*What needs to be done*: Given the records below, would you repeat exactly the lines that begin at the one containing "#### 00:00:49.121" and end at the one containing "#### 00:02:39.436", inclusive?

Collected data
-----
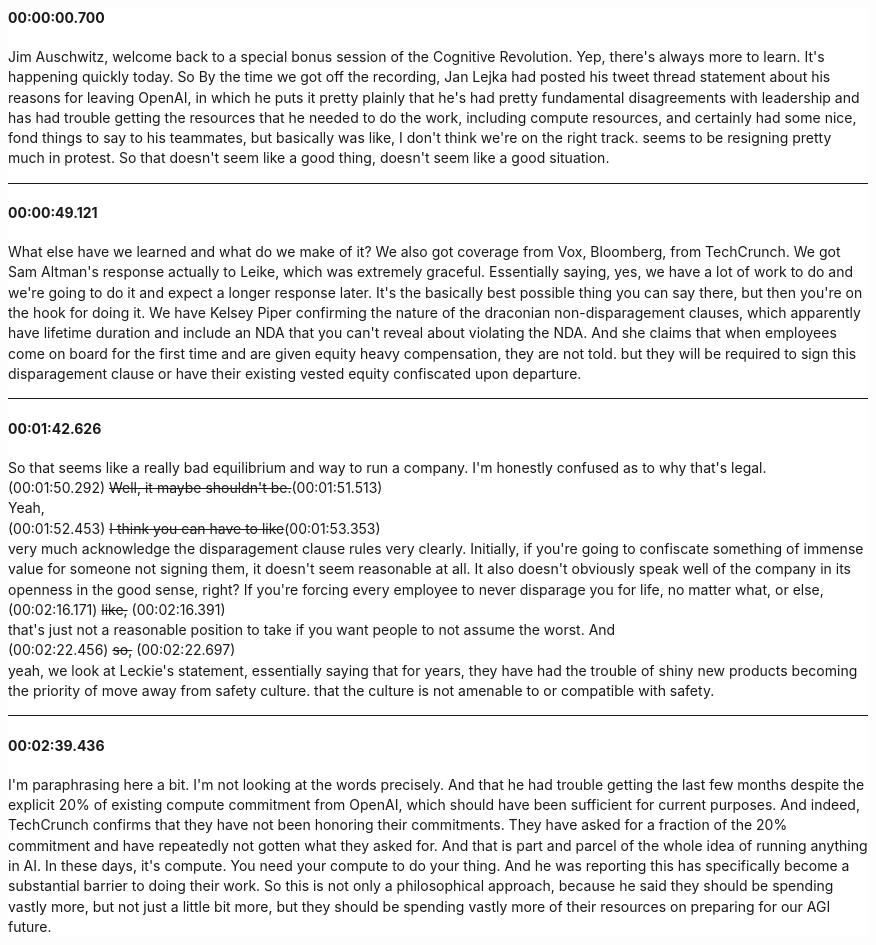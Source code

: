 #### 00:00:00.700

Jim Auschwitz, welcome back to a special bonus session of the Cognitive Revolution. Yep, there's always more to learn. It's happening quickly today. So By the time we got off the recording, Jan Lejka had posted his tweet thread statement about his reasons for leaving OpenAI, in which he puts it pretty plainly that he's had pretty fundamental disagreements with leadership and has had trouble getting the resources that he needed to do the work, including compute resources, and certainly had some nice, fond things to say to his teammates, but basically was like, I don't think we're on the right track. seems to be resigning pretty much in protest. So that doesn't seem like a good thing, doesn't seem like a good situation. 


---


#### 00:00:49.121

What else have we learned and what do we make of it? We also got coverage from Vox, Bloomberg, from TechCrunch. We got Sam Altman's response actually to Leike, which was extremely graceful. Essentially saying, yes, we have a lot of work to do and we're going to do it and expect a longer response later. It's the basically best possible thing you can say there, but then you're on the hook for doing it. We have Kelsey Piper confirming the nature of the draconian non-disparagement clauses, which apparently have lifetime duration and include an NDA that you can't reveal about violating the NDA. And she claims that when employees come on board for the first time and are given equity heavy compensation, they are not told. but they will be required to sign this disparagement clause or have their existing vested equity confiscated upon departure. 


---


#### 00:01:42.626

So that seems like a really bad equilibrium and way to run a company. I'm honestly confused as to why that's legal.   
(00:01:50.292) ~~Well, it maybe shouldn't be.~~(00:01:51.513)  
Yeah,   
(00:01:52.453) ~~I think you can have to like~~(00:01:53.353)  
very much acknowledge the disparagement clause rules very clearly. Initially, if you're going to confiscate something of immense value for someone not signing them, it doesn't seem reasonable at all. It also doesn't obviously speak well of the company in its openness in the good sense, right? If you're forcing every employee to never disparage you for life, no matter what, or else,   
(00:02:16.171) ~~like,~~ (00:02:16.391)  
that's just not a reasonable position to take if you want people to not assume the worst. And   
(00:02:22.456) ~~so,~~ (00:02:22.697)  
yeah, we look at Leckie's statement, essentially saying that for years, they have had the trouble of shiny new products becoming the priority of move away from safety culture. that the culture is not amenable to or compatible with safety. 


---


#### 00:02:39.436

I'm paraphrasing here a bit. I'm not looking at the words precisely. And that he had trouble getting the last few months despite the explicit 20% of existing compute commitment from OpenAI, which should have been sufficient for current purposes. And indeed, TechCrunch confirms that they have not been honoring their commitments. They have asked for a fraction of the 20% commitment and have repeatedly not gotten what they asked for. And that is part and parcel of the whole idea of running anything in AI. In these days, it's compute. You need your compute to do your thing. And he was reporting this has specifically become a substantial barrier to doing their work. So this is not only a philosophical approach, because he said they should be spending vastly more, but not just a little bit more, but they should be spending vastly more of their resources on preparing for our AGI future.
-----
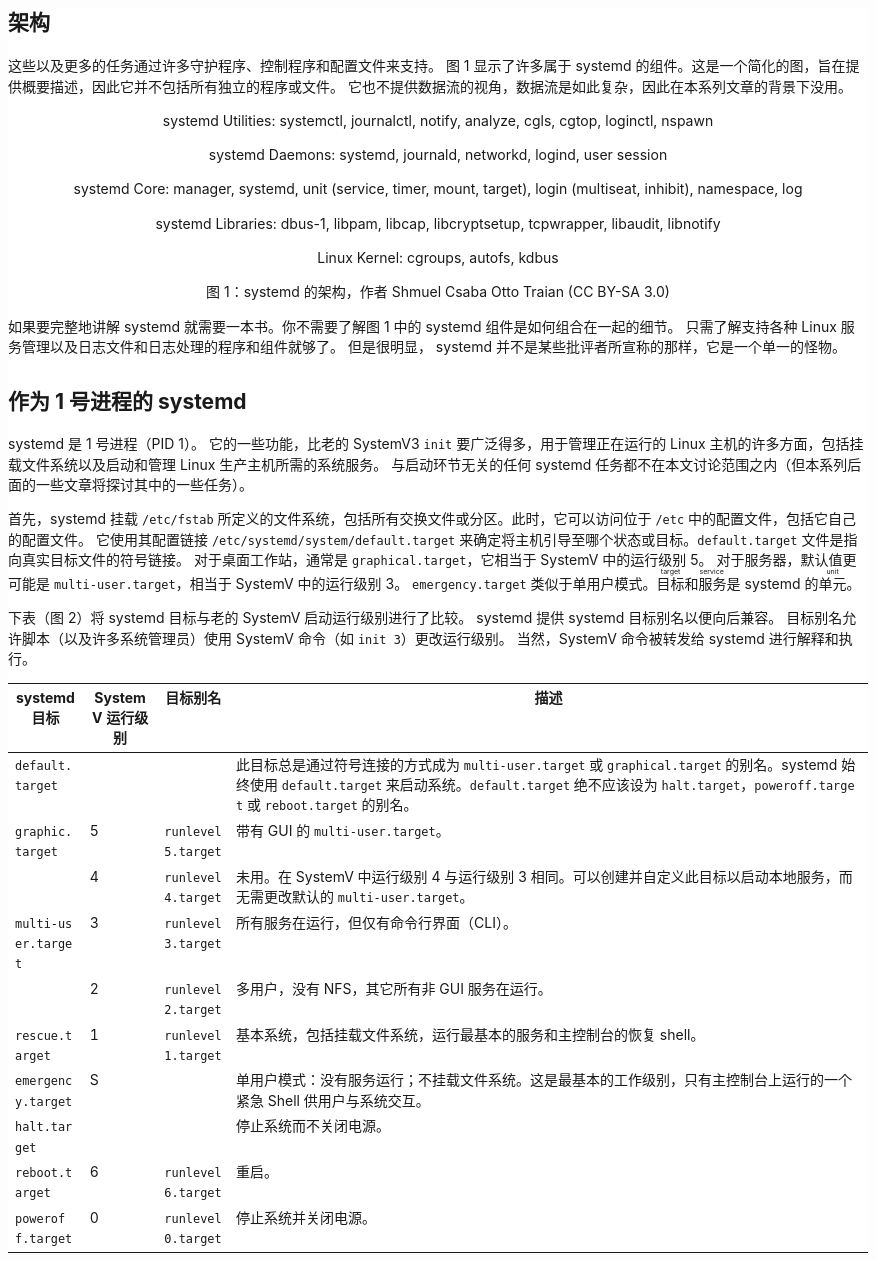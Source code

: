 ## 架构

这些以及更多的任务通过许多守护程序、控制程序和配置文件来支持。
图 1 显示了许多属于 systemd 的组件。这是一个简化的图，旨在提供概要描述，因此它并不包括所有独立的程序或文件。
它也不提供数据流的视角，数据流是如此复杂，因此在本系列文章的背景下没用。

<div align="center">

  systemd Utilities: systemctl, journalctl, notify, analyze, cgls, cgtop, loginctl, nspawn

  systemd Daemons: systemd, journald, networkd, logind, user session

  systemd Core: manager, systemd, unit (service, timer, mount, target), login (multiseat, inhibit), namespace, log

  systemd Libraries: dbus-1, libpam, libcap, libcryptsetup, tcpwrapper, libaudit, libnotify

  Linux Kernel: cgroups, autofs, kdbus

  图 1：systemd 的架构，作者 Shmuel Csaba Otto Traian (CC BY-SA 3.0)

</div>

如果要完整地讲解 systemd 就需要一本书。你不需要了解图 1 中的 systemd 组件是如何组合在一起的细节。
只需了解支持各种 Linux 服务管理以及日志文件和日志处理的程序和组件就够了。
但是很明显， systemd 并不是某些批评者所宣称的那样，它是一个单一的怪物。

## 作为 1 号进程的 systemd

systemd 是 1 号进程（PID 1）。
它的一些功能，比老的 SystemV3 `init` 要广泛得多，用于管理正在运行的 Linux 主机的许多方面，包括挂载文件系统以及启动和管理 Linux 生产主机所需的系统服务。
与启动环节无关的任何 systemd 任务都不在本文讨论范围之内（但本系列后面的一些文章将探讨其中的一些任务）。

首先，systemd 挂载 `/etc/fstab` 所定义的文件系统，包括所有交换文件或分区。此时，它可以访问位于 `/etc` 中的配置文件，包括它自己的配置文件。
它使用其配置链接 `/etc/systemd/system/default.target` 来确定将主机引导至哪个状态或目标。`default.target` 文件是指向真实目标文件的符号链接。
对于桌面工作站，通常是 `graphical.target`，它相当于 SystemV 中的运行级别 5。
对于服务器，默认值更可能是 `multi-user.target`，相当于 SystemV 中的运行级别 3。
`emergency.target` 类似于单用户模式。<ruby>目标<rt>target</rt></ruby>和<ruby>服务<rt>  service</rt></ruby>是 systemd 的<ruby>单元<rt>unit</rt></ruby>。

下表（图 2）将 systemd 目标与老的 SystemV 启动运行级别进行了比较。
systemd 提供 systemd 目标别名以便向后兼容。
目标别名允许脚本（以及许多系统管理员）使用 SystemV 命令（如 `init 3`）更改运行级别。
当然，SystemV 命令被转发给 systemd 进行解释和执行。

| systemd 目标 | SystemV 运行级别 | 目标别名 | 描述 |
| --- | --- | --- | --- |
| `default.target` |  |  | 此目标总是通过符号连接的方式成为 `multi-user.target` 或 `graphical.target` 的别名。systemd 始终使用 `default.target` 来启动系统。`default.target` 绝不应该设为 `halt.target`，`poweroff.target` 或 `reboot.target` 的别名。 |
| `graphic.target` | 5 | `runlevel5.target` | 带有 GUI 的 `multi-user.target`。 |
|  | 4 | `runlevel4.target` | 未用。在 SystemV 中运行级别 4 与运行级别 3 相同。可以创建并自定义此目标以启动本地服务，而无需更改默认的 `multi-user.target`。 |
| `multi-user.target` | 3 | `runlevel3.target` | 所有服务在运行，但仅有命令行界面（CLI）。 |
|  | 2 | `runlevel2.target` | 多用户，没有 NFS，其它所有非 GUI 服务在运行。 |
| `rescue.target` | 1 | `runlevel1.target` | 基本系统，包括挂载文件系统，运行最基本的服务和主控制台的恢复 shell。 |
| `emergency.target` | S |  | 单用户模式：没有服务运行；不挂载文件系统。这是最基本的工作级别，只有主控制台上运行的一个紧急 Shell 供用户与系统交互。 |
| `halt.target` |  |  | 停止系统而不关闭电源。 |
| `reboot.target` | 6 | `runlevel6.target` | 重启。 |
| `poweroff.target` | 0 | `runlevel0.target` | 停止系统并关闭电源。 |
-----
*Your response*:
#### 00:00:49.121

What else have we learned and what do we make of it? We also got coverage from Vox, Bloomberg, from TechCrunch. We got Sam Altman's response actually to Leike, which was extremely graceful. Essentially saying, yes, we have a lot of work to do and we're going to do it and expect a longer response later. It's the basically best possible thing you can say there, but then you're on the hook for doing it. We have Kelsey Piper confirming the nature of the draconian non-disparagement clauses, which apparently have lifetime duration and include an NDA that you can't reveal about violating the NDA. And she claims that when employees come on board for the first time and are given equity heavy compensation, they are not told. but they will be required to sign this disparagement clause or have their existing vested equity confiscated upon departure. 


---


#### 00:01:42.626

So that seems like a really bad equilibrium and way to run a company. I'm honestly confused as to why that's legal.   
(00:01:50.292) ~~Well, it maybe shouldn't be.~~(00:01:51.513)  
Yeah,   
(00:01:52.453) ~~I think you can have to like~~(00:01:53.353)  
very much acknowledge the disparagement clause rules very clearly. Initially, if you're going to confiscate something of immense value for someone not signing them, it doesn't seem reasonable at all. It also doesn't obviously speak well of the company in its openness in the good sense, right? If you're forcing every employee to never disparage you for life, no matter what, or else,   
(00:02:16.171) ~~like,~~ (00:02:16.391)  
that's just not a reasonable position to take if you want people to not assume the worst. And   
(00:02:22.456) ~~so,~~ (00:02:22.697)  
yeah, we look at Leckie's statement, essentially saying that for years, they have had the trouble of shiny new products becoming the priority of move away from safety culture. that the culture is not amenable to or compatible with safety. 


---


#### 00:02:39.436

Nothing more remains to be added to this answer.